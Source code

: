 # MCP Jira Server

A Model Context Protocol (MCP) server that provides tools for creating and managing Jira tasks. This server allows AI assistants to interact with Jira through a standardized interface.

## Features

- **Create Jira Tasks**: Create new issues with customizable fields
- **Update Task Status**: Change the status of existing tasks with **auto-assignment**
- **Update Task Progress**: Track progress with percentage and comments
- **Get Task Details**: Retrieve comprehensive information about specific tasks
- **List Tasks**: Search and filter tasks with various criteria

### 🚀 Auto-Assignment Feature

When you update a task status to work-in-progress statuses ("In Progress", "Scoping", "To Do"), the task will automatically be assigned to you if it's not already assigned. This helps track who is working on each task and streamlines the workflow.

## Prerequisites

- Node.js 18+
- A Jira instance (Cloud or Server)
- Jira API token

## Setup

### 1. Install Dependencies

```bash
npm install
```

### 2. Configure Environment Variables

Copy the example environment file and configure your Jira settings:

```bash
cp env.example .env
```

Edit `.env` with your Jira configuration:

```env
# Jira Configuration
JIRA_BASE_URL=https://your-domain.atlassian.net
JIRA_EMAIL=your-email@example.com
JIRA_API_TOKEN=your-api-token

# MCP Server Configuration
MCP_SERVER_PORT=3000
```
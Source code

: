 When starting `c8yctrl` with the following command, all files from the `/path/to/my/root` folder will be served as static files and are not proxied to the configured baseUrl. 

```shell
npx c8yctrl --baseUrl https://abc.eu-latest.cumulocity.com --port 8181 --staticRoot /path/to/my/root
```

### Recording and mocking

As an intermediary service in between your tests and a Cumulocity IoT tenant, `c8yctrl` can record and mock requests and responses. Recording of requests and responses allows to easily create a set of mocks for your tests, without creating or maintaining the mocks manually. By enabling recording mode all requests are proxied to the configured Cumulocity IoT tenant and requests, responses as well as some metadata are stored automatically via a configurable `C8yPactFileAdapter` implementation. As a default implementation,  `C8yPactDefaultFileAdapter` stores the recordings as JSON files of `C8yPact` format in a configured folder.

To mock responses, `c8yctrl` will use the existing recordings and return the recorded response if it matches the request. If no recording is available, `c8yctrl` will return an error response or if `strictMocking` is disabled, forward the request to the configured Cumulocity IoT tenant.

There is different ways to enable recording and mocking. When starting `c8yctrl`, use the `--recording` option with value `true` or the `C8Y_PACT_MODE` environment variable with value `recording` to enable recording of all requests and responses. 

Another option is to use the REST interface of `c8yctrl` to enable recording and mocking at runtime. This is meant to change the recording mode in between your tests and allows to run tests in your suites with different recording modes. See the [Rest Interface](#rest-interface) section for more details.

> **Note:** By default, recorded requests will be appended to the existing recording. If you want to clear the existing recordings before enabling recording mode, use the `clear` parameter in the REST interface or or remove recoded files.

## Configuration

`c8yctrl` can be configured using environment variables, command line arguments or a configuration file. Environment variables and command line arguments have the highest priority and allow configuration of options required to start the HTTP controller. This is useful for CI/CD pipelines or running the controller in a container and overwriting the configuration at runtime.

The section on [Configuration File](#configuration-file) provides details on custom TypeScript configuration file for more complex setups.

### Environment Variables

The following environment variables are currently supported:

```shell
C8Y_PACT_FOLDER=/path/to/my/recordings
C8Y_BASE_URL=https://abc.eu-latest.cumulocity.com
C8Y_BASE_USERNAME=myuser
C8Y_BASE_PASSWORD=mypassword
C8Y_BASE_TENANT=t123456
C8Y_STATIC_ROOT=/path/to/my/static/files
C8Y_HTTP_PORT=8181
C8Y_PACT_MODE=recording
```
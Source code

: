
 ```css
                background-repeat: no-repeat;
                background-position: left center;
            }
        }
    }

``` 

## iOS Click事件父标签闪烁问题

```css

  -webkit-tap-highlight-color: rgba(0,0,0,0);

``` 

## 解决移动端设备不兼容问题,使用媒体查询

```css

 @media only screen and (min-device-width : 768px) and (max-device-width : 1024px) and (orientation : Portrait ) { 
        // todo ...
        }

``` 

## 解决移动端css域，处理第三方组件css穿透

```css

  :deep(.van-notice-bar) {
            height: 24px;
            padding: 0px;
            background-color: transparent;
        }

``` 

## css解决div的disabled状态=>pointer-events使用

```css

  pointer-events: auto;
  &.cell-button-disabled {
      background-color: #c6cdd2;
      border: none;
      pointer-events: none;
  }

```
----
Working from the records above, find how many lines contain the string "provides" and answer with the bare number.

**ANSWER TO THIS EXERCISE**: 2